▼▼▼

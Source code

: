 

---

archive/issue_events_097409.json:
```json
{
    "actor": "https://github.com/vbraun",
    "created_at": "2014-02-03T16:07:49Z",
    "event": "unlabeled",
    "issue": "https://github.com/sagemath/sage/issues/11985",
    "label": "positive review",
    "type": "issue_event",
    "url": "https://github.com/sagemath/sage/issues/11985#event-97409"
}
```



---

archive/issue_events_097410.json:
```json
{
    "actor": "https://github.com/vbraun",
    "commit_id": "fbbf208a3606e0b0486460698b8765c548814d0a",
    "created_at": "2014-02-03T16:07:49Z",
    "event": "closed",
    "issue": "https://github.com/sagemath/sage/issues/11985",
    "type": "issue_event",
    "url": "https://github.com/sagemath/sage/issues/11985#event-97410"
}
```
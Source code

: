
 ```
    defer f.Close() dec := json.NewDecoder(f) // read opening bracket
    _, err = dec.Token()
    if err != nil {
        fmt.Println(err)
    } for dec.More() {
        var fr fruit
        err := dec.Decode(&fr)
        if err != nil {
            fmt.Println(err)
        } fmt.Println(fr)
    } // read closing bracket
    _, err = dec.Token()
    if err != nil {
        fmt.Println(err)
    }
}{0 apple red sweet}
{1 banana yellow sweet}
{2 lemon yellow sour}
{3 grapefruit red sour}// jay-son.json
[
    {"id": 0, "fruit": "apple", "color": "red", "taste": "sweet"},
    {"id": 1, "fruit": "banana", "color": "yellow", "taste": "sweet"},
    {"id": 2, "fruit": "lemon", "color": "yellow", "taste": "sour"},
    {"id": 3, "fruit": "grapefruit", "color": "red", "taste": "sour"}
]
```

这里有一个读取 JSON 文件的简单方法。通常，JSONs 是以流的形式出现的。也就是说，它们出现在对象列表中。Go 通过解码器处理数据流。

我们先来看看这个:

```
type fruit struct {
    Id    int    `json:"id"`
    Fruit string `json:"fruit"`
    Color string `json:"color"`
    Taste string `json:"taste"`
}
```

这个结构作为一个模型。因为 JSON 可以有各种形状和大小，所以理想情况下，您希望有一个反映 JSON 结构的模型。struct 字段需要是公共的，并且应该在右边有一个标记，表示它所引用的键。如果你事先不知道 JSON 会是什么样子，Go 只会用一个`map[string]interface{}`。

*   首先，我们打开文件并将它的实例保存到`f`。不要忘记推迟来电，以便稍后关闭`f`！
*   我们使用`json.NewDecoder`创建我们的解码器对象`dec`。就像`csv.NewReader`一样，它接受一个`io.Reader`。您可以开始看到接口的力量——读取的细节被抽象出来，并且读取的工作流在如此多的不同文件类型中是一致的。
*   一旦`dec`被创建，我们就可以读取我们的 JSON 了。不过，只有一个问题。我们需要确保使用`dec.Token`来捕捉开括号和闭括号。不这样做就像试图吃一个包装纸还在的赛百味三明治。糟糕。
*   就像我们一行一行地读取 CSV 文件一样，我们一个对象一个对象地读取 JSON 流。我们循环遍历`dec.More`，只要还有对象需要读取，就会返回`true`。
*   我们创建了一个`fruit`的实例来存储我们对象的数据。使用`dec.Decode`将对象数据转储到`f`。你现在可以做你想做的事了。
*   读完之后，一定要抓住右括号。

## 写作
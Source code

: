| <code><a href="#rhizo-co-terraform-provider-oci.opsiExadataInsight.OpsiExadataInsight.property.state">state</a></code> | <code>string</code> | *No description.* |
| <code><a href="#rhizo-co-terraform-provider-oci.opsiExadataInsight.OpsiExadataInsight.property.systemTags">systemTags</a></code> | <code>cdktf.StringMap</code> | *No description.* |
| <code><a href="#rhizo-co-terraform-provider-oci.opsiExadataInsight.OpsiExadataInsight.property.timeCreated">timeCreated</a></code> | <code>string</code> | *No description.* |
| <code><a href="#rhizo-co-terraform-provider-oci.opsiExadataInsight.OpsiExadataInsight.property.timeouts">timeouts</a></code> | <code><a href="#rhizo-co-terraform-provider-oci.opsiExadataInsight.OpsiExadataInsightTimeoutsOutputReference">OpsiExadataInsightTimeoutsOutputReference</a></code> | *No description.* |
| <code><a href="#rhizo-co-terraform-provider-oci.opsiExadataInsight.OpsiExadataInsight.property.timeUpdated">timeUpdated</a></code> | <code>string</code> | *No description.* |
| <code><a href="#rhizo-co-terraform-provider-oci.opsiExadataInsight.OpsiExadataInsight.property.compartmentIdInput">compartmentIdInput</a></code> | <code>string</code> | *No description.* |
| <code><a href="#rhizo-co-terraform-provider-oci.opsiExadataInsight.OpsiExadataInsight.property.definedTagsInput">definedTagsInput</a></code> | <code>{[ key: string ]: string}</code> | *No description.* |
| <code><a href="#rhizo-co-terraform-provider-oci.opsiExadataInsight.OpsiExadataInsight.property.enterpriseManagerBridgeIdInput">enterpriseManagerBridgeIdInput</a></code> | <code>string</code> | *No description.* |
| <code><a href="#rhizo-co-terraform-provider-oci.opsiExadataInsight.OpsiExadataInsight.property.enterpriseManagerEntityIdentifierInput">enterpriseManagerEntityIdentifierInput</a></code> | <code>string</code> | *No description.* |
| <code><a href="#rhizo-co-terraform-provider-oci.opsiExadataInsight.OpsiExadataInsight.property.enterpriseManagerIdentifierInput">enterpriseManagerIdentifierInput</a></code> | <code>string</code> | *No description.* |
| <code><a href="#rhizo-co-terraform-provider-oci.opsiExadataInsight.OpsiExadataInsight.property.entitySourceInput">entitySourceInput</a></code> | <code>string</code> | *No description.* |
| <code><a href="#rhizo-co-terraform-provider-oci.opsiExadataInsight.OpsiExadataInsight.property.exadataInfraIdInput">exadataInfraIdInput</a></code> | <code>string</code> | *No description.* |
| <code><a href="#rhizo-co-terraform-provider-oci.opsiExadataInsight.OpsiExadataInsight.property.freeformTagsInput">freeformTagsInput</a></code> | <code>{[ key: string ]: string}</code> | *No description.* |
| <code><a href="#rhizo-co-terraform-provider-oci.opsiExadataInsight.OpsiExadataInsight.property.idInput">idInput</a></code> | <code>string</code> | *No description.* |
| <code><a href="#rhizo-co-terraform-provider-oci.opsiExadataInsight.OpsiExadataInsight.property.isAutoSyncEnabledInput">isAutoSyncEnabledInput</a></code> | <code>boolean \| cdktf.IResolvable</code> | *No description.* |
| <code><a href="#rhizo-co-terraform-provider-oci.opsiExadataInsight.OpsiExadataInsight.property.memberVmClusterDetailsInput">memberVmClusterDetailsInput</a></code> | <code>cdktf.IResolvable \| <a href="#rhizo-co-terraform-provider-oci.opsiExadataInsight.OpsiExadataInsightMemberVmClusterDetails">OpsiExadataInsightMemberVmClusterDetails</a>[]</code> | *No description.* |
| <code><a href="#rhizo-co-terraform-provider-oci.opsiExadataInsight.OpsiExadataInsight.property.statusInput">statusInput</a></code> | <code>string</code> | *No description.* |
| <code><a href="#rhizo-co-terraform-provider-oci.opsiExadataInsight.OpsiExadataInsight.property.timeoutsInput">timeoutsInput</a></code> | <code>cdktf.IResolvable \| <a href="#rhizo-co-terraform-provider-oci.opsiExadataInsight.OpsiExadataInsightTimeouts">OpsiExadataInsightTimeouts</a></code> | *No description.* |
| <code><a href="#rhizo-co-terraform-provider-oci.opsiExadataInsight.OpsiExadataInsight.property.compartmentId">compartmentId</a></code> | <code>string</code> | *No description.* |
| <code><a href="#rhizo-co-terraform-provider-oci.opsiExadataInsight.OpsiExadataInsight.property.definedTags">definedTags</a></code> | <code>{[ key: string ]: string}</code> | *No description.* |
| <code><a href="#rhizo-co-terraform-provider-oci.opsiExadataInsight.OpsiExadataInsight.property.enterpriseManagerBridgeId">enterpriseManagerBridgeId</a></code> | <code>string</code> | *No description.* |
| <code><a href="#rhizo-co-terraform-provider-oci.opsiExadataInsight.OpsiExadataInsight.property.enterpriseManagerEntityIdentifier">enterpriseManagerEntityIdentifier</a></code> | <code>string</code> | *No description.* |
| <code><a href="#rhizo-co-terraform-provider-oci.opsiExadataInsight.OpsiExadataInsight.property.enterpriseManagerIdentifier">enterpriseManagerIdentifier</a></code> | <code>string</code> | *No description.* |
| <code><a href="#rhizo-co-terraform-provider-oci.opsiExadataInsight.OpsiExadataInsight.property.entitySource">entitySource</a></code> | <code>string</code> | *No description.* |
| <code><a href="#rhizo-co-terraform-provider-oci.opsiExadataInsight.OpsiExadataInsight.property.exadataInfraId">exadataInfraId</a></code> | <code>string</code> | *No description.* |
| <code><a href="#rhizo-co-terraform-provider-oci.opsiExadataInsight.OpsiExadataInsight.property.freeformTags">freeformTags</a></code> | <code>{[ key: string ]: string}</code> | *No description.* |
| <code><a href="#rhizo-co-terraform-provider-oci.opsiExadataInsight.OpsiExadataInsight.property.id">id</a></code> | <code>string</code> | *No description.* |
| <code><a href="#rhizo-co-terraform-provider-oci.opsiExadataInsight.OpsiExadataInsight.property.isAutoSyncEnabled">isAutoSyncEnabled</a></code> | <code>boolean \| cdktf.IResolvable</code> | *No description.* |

▲▲▲

From the listing, please work out how many lines contain "color". Give the number only.

**Result for this exercise**
5